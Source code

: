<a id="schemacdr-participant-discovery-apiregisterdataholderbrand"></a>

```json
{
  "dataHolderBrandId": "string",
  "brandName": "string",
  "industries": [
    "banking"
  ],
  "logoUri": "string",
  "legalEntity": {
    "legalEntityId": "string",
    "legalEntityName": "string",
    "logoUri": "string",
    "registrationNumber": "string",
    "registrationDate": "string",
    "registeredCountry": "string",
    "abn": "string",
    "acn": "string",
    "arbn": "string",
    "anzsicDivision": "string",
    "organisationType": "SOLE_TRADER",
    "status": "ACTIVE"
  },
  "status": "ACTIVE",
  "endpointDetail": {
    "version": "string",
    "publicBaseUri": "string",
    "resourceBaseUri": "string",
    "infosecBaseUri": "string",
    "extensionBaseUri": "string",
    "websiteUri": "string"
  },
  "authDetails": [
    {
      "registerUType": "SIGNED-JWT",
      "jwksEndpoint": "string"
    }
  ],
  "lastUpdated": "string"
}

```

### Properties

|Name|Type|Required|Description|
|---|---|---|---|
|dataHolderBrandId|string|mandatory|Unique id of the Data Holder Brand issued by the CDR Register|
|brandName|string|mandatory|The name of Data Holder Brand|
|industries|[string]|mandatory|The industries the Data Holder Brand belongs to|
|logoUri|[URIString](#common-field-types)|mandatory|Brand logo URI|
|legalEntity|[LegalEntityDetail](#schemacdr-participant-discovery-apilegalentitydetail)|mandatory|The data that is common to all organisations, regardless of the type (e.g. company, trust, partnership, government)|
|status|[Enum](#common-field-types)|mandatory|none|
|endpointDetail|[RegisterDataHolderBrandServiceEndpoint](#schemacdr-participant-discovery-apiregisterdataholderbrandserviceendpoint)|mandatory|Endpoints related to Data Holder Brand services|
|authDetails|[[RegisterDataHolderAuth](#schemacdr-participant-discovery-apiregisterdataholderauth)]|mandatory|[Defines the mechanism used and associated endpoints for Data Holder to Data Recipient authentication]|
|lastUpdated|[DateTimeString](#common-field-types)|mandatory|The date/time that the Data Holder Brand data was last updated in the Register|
※ ※ ※
# Task
Taking the entries above, please repeat each one exactly.

# Output of the exercise
Source code

:<a id="schemacdr-participant-discovery-apiregisterdataholderbrand"></a>

```json
{
  "dataHolderBrandId": "string",
  "brandName": "string",
  "industries": [
    "banking"
  ],
  "logoUri": "string",
  "legalEntity": {
    "legalEntityId": "string",
    "legalEntityName": "string",
    "logoUri": "string",
    "registrationNumber": "string",
    "registrationDate": "string",
    "registeredCountry": "string",
    "abn": "string",
    "acn": "string",
    "arbn": "string",
    "anzsicDivision": "string",
    "organisationType": "SOLE_TRADER",
    "status": "ACTIVE"
  },
  "status": "ACTIVE",
  "endpointDetail": {
    "version": "string",
    "publicBaseUri": "string",
    "resourceBaseUri": "string",
    "infosecBaseUri": "string",
    "extensionBaseUri": "string",
    "websiteUri": "string"
  },
  "authDetails": [
    {
      "registerUType": "SIGNED-JWT",
      "jwksEndpoint": "string"
    }
  ],
  "lastUpdated": "string"
}

```

### Properties

|Name|Type|Required|Description|
|---|---|---|---|
|dataHolderBrandId|string|mandatory|Unique id of the Data Holder Brand issued by the CDR Register|
|brandName|string|mandatory|The name of Data Holder Brand|
|industries|[string]|mandatory|The industries the Data Holder Brand belongs to|
|logoUri|[URIString](#common-field-types)|mandatory|Brand logo URI|
|legalEntity|[LegalEntityDetail](#schemacdr-participant-discovery-apilegalentitydetail)|mandatory|The data that is common to all organisations, regardless of the type (e.g. company, trust, partnership, government)|
|status|[Enum](#common-field-types)|mandatory|none|
|endpointDetail|[RegisterDataHolderBrandServiceEndpoint](#schemacdr-participant-discovery-apiregisterdataholderbrandserviceendpoint)|mandatory|Endpoints related to Data Holder Brand services|
|authDetails|[[RegisterDataHolderAuth](#schemacdr-participant-discovery-apiregisterdataholderauth)]|mandatory|[Defines the mechanism used and associated endpoints for Data Holder to Data Recipient authentication]|
|lastUpdated|[DateTimeString](#common-field-types)|mandatory|The date/time that the Data Holder Brand data was last updated in the Register|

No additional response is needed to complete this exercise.